Four honey-stone townhouses on the lip of Valletta's Grand Harbour, restored so completely that no two rooms speak the same language.
The address is St Barbara Bastion, the old defensive wall on the harbour side of the city, where the ground simply drops away to the water. Iniala has taken four 17th-century townhouses along it and turned them into twenty-three rooms, and the thing to know before you book is that three different studios did the work. Autoban from Istanbul ran most of the interiors and kept what mattered, the stone vaults, a painted staircase, a frescoed cupola. A-cero from Madrid brought the sculptural, near-monastic suites in poured concrete. DAAA Haus, the Maltese studio, leaned into the island's own stone and craft. So the place swings from a bedroom papered floor to ceiling in hand-painted jungle to a grey cell with a boulder for a headboard. Choose your room the way you would choose a restaurant, by mood.
On the top floor is ION Harbour, Simon Rogan's first restaurant outside Britain and the only kitchen in Malta to hold two Michelin stars. The cooking follows his usual creed, farm and sea to plate, much of the produce grown for the table, and the room hands you the whole Grand Harbour through glass while you eat. Below it the hotel keeps a quieter sea-level spot, ION at Sea, and a spa, Essensi, set into the original stone undercroft where the temperature drops the moment you walk down the steps.
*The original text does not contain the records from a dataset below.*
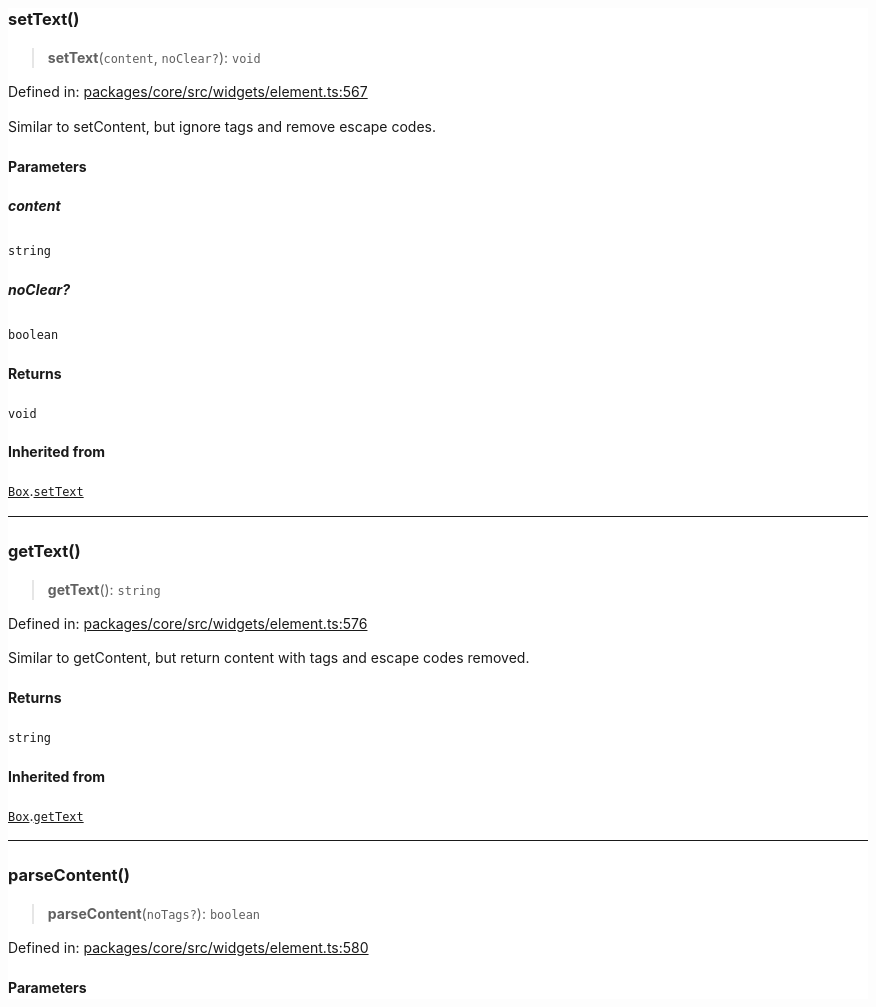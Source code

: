 
### setText()

> **setText**(`content`, `noClear?`): `void`

Defined in: [packages/core/src/widgets/element.ts:567](https://github.com/vdeantoni/unblessed/blob/alpha/packages/core/src/widgets/element.ts#L567)

Similar to setContent, but ignore tags and remove escape codes.

#### Parameters

##### content

`string`

##### noClear?

`boolean`

#### Returns

`void`

#### Inherited from

[`Box`](widgets.box.Class.Box.md).[`setText`](widgets.box.Class.Box.md#settext)

---

### getText()

> **getText**(): `string`

Defined in: [packages/core/src/widgets/element.ts:576](https://github.com/vdeantoni/unblessed/blob/alpha/packages/core/src/widgets/element.ts#L576)

Similar to getContent, but return content with tags and escape codes removed.

#### Returns

`string`

#### Inherited from

[`Box`](widgets.box.Class.Box.md).[`getText`](widgets.box.Class.Box.md#gettext)

---

### parseContent()

> **parseContent**(`noTags?`): `boolean`

Defined in: [packages/core/src/widgets/element.ts:580](https://github.com/vdeantoni/unblessed/blob/alpha/packages/core/src/widgets/element.ts#L580)

#### Parameters
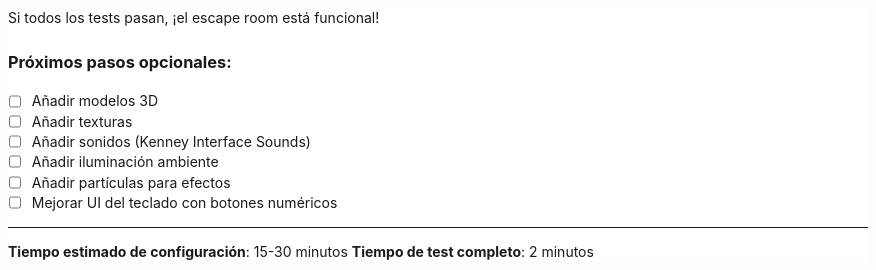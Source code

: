 Si todos los tests pasan, ¡el escape room está funcional!

### Próximos pasos opcionales:
- [ ] Añadir modelos 3D
- [ ] Añadir texturas
- [ ] Añadir sonidos (Kenney Interface Sounds)
- [ ] Añadir iluminación ambiente
- [ ] Añadir partículas para efectos
- [ ] Mejorar UI del teclado con botones numéricos

---

**Tiempo estimado de configuración**: 15-30 minutos
**Tiempo de test completo**: 2 minutos
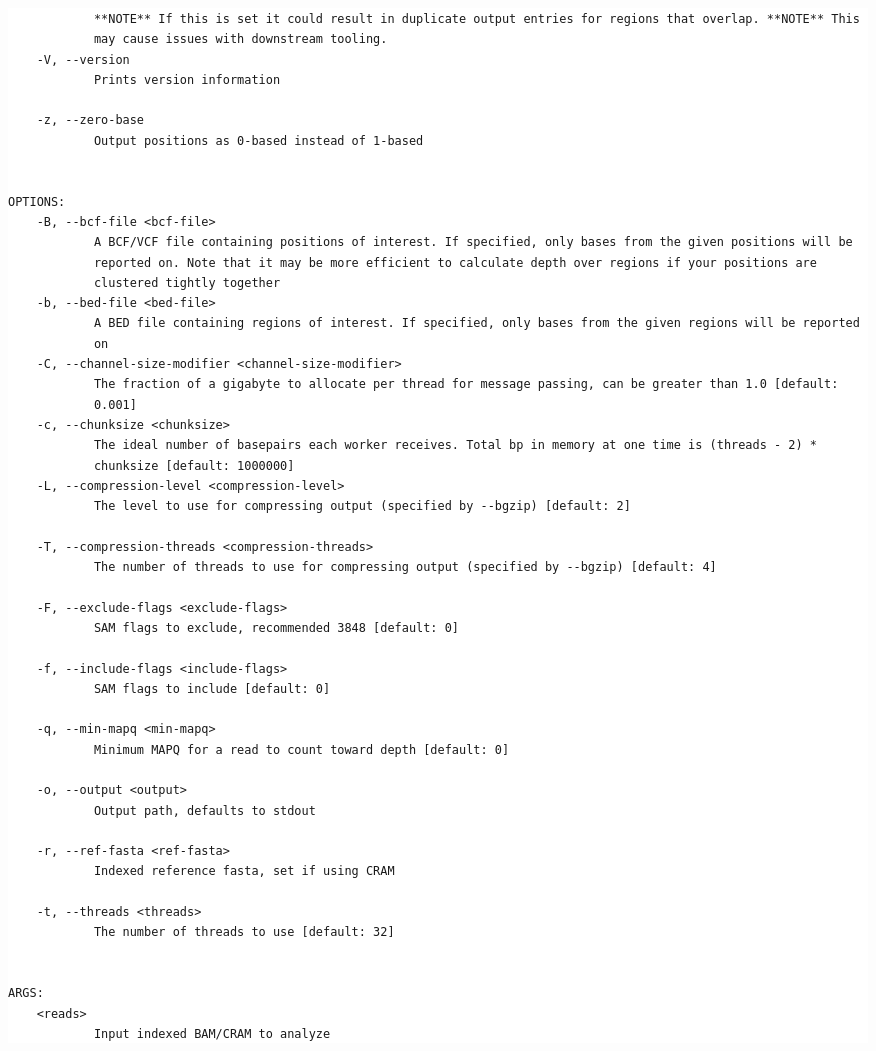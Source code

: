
 ```text
            **NOTE** If this is set it could result in duplicate output entries for regions that overlap. **NOTE** This
            may cause issues with downstream tooling.
    -V, --version                   
            Prints version information

    -z, --zero-base                 
            Output positions as 0-based instead of 1-based


OPTIONS:
    -B, --bcf-file <bcf-file>
            A BCF/VCF file containing positions of interest. If specified, only bases from the given positions will be
            reported on. Note that it may be more efficient to calculate depth over regions if your positions are
            clustered tightly together
    -b, --bed-file <bed-file>
            A BED file containing regions of interest. If specified, only bases from the given regions will be reported
            on
    -C, --channel-size-modifier <channel-size-modifier>
            The fraction of a gigabyte to allocate per thread for message passing, can be greater than 1.0 [default:
            0.001]
    -c, --chunksize <chunksize>
            The ideal number of basepairs each worker receives. Total bp in memory at one time is (threads - 2) *
            chunksize [default: 1000000]
    -L, --compression-level <compression-level>
            The level to use for compressing output (specified by --bgzip) [default: 2]

    -T, --compression-threads <compression-threads>
            The number of threads to use for compressing output (specified by --bgzip) [default: 4]

    -F, --exclude-flags <exclude-flags>                    
            SAM flags to exclude, recommended 3848 [default: 0]

    -f, --include-flags <include-flags>                    
            SAM flags to include [default: 0]

    -q, --min-mapq <min-mapq>                              
            Minimum MAPQ for a read to count toward depth [default: 0]

    -o, --output <output>                                  
            Output path, defaults to stdout

    -r, --ref-fasta <ref-fasta>                            
            Indexed reference fasta, set if using CRAM

    -t, --threads <threads>                                
            The number of threads to use [default: 32]


ARGS:
    <reads>    
            Input indexed BAM/CRAM to analyze
```
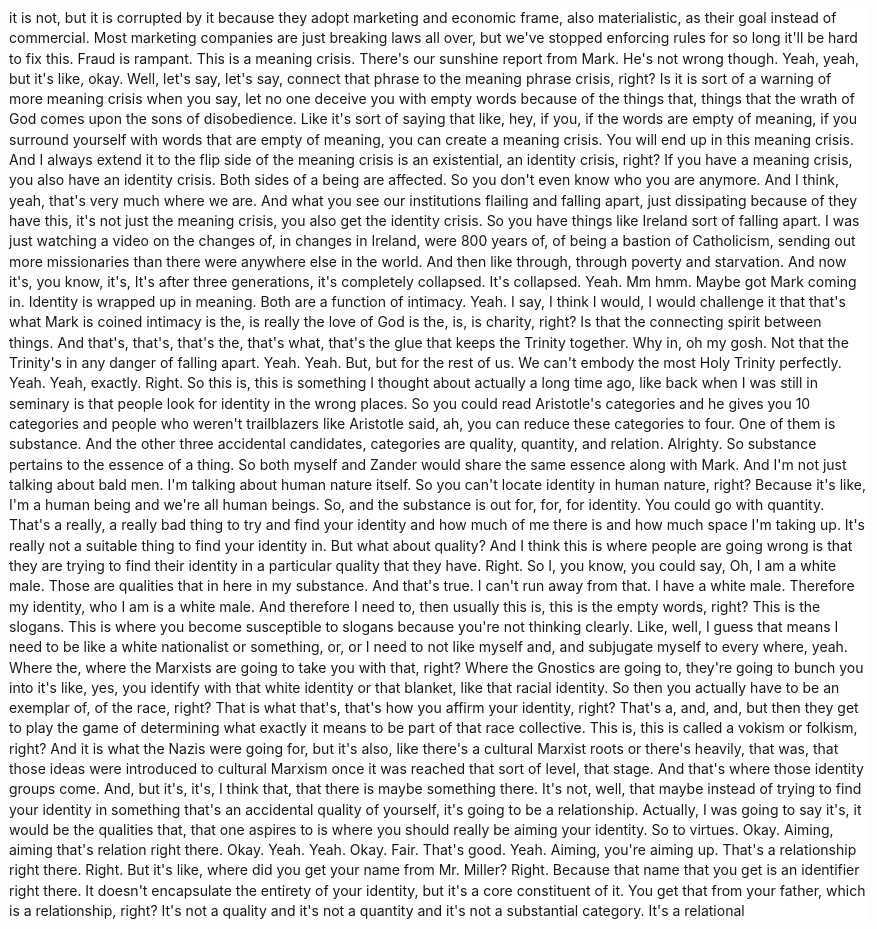 it is not, but it is corrupted by it because they adopt marketing and economic frame, also materialistic, as their goal instead of commercial. Most marketing companies are just breaking laws all over, but we've stopped enforcing rules for so long it'll be hard to fix this. Fraud is rampant. This is a meaning crisis. There's our sunshine report from Mark. He's not wrong though. Yeah, yeah, but it's like, okay. Well, let's say, let's say, connect that phrase to the meaning phrase crisis, right? Is it is sort of a warning of more meaning crisis when you say, let no one deceive you with empty words because of the things that, things that the wrath of God comes upon the sons of disobedience. Like it's sort of saying that like, hey, if you, if the words are empty of meaning, if you surround yourself with words that are empty of meaning, you can create a meaning crisis. You will end up in this meaning crisis. And I always extend it to the flip side of the meaning crisis is an existential, an identity crisis, right? If you have a meaning crisis, you also have an identity crisis. Both sides of a being are affected. So you don't even know who you are anymore. And I think, yeah, that's very much where we are. And what you see our institutions flailing and falling apart, just dissipating because of they have this, it's not just the meaning crisis, you also get the identity crisis. So you have things like Ireland sort of falling apart. I was just watching a video on the changes of, in changes in Ireland, were 800 years of, of being a bastion of Catholicism, sending out more missionaries than there were anywhere else in the world. And then like through, through poverty and starvation. And now it's, you know, it's, It's after three generations, it's completely collapsed. It's collapsed. Yeah. Mm hmm. Maybe got Mark coming in. Identity is wrapped up in meaning. Both are a function of intimacy. Yeah. I say, I think I would, I would challenge it that that's what Mark is coined intimacy is the, is really the love of God is the, is, is charity, right? Is that the connecting spirit between things. And that's, that's, that's the, that's what, that's the glue that keeps the Trinity together. Why in, oh my gosh. Not that the Trinity's in any danger of falling apart. Yeah. Yeah. But, but for the rest of us. We can't embody the most Holy Trinity perfectly. Yeah. Yeah, exactly. Right. So this is, this is something I thought about actually a long time ago, like back when I was still in seminary is that people look for identity in the wrong places. So you could read Aristotle's categories and he gives you 10 categories and people who weren't trailblazers like Aristotle said, ah, you can reduce these categories to four. One of them is substance. And the other three accidental candidates, categories are quality, quantity, and relation. Alrighty. So substance pertains to the essence of a thing. So both myself and Zander would share the same essence along with Mark. And I'm not just talking about bald men. I'm talking about human nature itself. So you can't locate identity in human nature, right? Because it's like, I'm a human being and we're all human beings. So, and the substance is out for, for, for identity. You could go with quantity. That's a really, a really bad thing to try and find your identity and how much of me there is and how much space I'm taking up. It's really not a suitable thing to find your identity in. But what about quality? And I think this is where people are going wrong is that they are trying to find their identity in a particular quality that they have. Right. So I, you know, you could say, Oh, I am a white male. Those are qualities that in here in my substance. And that's true. I can't run away from that. I have a white male. Therefore my identity, who I am is a white male. And therefore I need to, then usually this is, this is the empty words, right? This is the slogans. This is where you become susceptible to slogans because you're not thinking clearly. Like, well, I guess that means I need to be like a white nationalist or something, or, or I need to not like myself and, and subjugate myself to every where, yeah. Where the, where the Marxists are going to take you with that, right? Where the Gnostics are going to, they're going to bunch you into it's like, yes, you identify with that white identity or that blanket, like that racial identity. So then you actually have to be an exemplar of, of the race, right? That is what that's, that's how you affirm your identity, right? That's a, and, and, but then they get to play the game of determining what exactly it means to be part of that race collective. This is, this is called a vokism or folkism, right? And it is what the Nazis were going for, but it's also, like there's a cultural Marxist roots or there's heavily, that was, that those ideas were introduced to cultural Marxism once it was reached that sort of level, that stage. And that's where those identity groups come. And, but it's, it's, I think that, that there is maybe something there. It's not, well, that maybe instead of trying to find your identity in something that's an accidental quality of yourself, it's going to be a relationship. Actually, I was going to say it's, it would be the qualities that, that one aspires to is where you should really be aiming your identity. So to virtues. Okay. Aiming, aiming that's relation right there. Okay. Yeah. Yeah. Okay. Fair. That's good. Yeah. Aiming, you're aiming up. That's a relationship right there. Right. But it's like, where did you get your name from Mr. Miller? Right. Because that name that you get is an identifier right there. It doesn't encapsulate the entirety of your identity, but it's a core constituent of it. You get that from your father, which is a relationship, right? It's not a quality and it's not a quantity and it's not a substantial category. It's a relational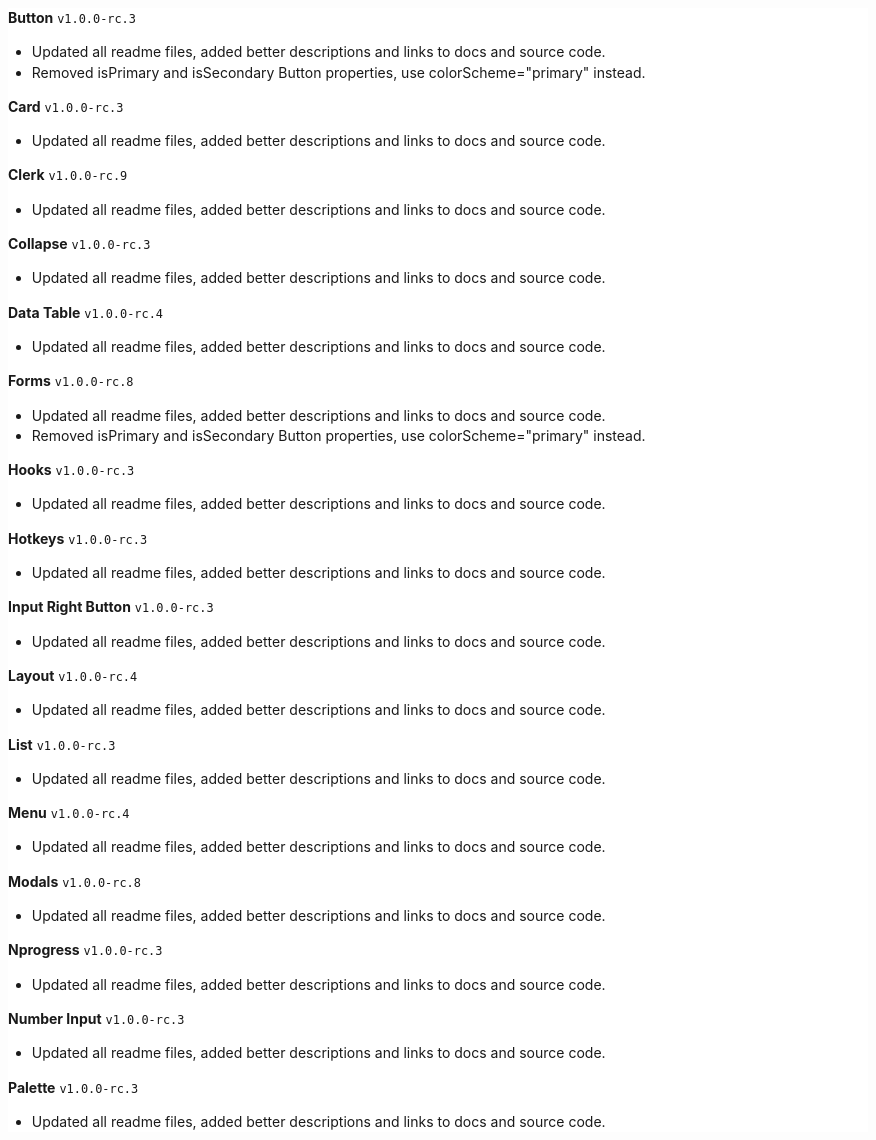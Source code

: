 **Button** `v1.0.0-rc.3`

- Updated all readme files, added better descriptions and links to docs and source code.
- Removed isPrimary and isSecondary Button properties, use colorScheme="primary" instead.

**Card** `v1.0.0-rc.3`

- Updated all readme files, added better descriptions and links to docs and source code.

**Clerk** `v1.0.0-rc.9`

- Updated all readme files, added better descriptions and links to docs and source code.

**Collapse** `v1.0.0-rc.3`

- Updated all readme files, added better descriptions and links to docs and source code.

**Data Table** `v1.0.0-rc.4`

- Updated all readme files, added better descriptions and links to docs and source code.

**Forms** `v1.0.0-rc.8`

- Updated all readme files, added better descriptions and links to docs and source code.
- Removed isPrimary and isSecondary Button properties, use colorScheme="primary" instead.

**Hooks** `v1.0.0-rc.3`

- Updated all readme files, added better descriptions and links to docs and source code.

**Hotkeys** `v1.0.0-rc.3`

- Updated all readme files, added better descriptions and links to docs and source code.

**Input Right Button** `v1.0.0-rc.3`

- Updated all readme files, added better descriptions and links to docs and source code.

**Layout** `v1.0.0-rc.4`

- Updated all readme files, added better descriptions and links to docs and source code.

**List** `v1.0.0-rc.3`

- Updated all readme files, added better descriptions and links to docs and source code.

**Menu** `v1.0.0-rc.4`

- Updated all readme files, added better descriptions and links to docs and source code.

**Modals** `v1.0.0-rc.8`

- Updated all readme files, added better descriptions and links to docs and source code.

**Nprogress** `v1.0.0-rc.3`

- Updated all readme files, added better descriptions and links to docs and source code.

**Number Input** `v1.0.0-rc.3`

- Updated all readme files, added better descriptions and links to docs and source code.

**Palette** `v1.0.0-rc.3`

- Updated all readme files, added better descriptions and links to docs and source code.
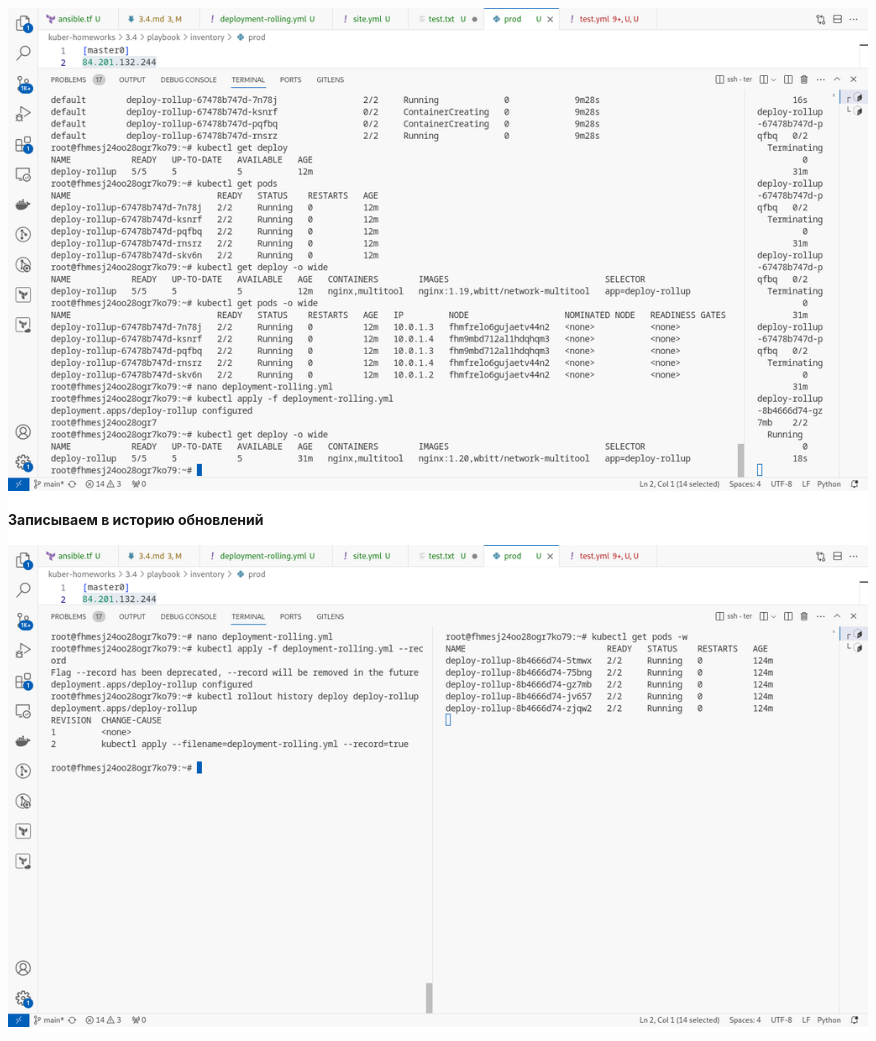 <p align="center">
    <img width="1200 height="600" src="/img/upd_app_v19-20.png">
</p>

**Записываем в историю обновлений**

<p align="center">
    <img width="1200 height="600" src="/img/upd_app_rec_v20.png">
</p>
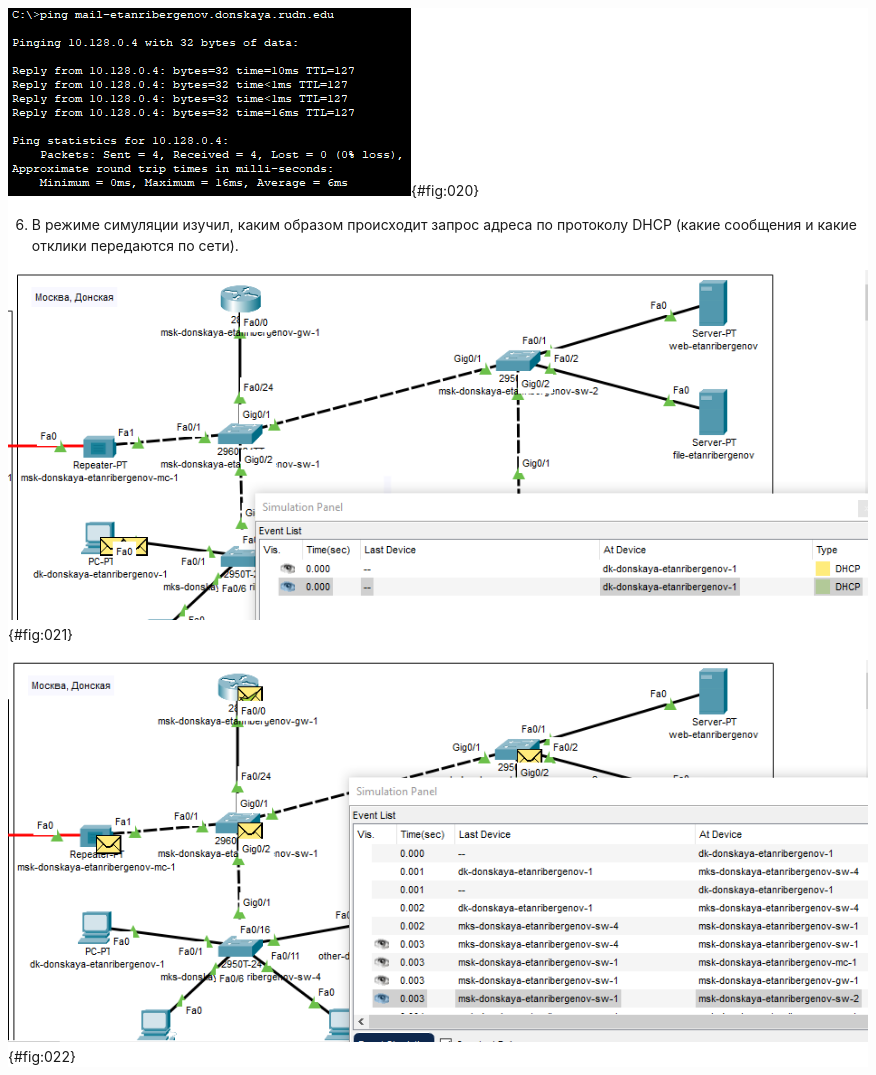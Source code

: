 ![Пингование устройств из разных подсетей](../images/5.4.png){#fig:020}



6. В режиме симуляции изучил, каким образом происходит запрос адреса по протоколу DHCP (какие сообщения и какие отклики передаются по сети).

![Изучение движения пакета DHCP](../images/6.1.png){#fig:021}

![Изучение движения пакета DHCP](../images/6.2.png){#fig:022}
Valletta is one of the great small capitals, and for years it had nowhere of this order to stay. Iniala fixed that without playing safe. The eclecticism is the point, and also the risk: a couple of the rooms try harder than they need to, and the four-house layout means a little walking between your bed, your dinner and the bar. None of that undoes the basic fact. This is a serious design hotel with a serious kitchen, built into the walls of a working harbour town, and there is nothing else on the island that comes close.